It happens that back in the 60’s and 70’s my father had a Chinese-American restaurant in downtown Sacramento that catered to state workers during their lunch break. It may be one of the reasons that Akashi is my 87 year old mother’s favorite restaurant, though the other reason is that after my father passed, my mother was married to a Japanese-American man for 28 years. Akashi’s food reminds her of the everyday Japanese food my stepfather and his friends used to enjoy.

MF: When my family first discovered your restaurant, our first reaction was that we were so happy to find a Japanese restaurant in the Triangle where the food was actually Japanese. So many of the Asian restaurants here seem to be pan-Asian, as in Thai restaurants serving sushi and Chinese restaurants with pad thai and pho on the menu.

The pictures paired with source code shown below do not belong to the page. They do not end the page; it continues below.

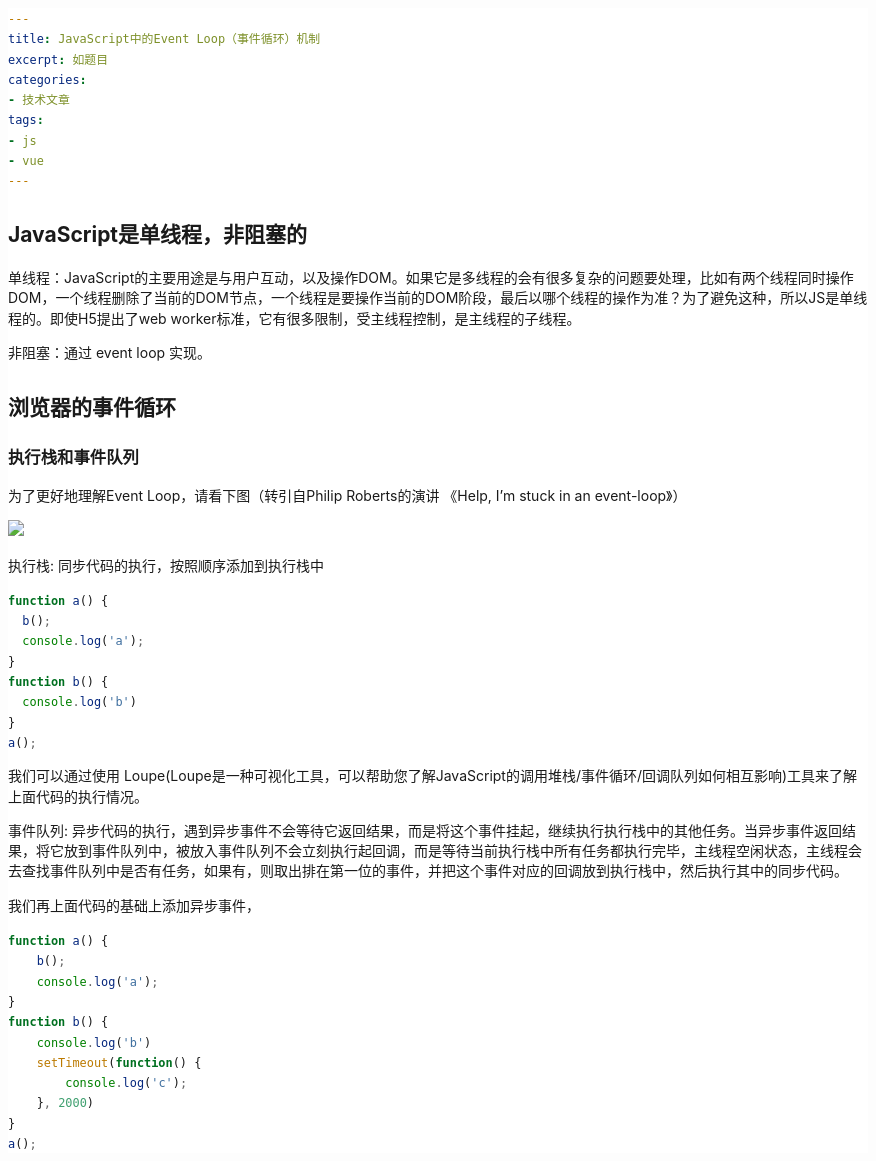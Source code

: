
 ```yaml
---
title: JavaScript中的Event Loop（事件循环）机制
excerpt: 如题目
categories:
- 技术文章
tags:
- js
- vue
---
```


## JavaScript是单线程，非阻塞的
单线程：JavaScript的主要用途是与用户互动，以及操作DOM。如果它是多线程的会有很多复杂的问题要处理，比如有两个线程同时操作DOM，一个线程删除了当前的DOM节点，一个线程是要操作当前的DOM阶段，最后以哪个线程的操作为准？为了避免这种，所以JS是单线程的。即使H5提出了web worker标准，它有很多限制，受主线程控制，是主线程的子线程。

非阻塞：通过 event loop 实现。

## 浏览器的事件循环
### 执行栈和事件队列
为了更好地理解Event Loop，请看下图（转引自Philip Roberts的演讲 《Help, I’m stuck in an event-loop》）

![](https://api2.mubu.com/v3/document_image/71f057d8-f009-42f6-8086-acf2af9189d6-3807603.jpg)

执行栈: 同步代码的执行，按照顺序添加到执行栈中
```javascript
function a() {
  b();
  console.log('a');
}
function b() {
  console.log('b')
}
a();
```

我们可以通过使用 Loupe(Loupe是一种可视化工具，可以帮助您了解JavaScript的调用堆栈/事件循环/回调队列如何相互影响)工具来了解上面代码的执行情况。

事件队列: 异步代码的执行，遇到异步事件不会等待它返回结果，而是将这个事件挂起，继续执行执行栈中的其他任务。当异步事件返回结果，将它放到事件队列中，被放入事件队列不会立刻执行起回调，而是等待当前执行栈中所有任务都执行完毕，主线程空闲状态，主线程会去查找事件队列中是否有任务，如果有，则取出排在第一位的事件，并把这个事件对应的回调放到执行栈中，然后执行其中的同步代码。

我们再上面代码的基础上添加异步事件，
```javascript
function a() {
    b();
    console.log('a');
}
function b() {
    console.log('b')
    setTimeout(function() {
        console.log('c');
    }, 2000)
}
a();
```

Adeline: We’re actually both from Taiwan originally.

( A large percentage of American sushi restaurants are Korean. Often like Michael Lee’s M Sushi in Raleigh and Durham, they’re first rate. Sushi in the U.S. bears some similarity to east coast coffee shops, diners, and Italian restaurants often being owned by Greek immigrants; there will be little hints like moussaka being on the menu next to hamburgers, chef’s salads, and apple pie or maybe a stray picture of the Acropolis, but you sometimes have no idea where the owner grew up. America gets richer by absorbing various customs, flavors, and textures. Pizza, falafel, hot dogs, spaghetti, chili, and teriyaki all became standard “American food.” In the last ten years, sushi, something that once seemed quintessentially Japanese, has become an American fixture, especially as part of the dating ritual.)

MF: So Andy, how did you learn to make sushi and why does it seem so Japanese?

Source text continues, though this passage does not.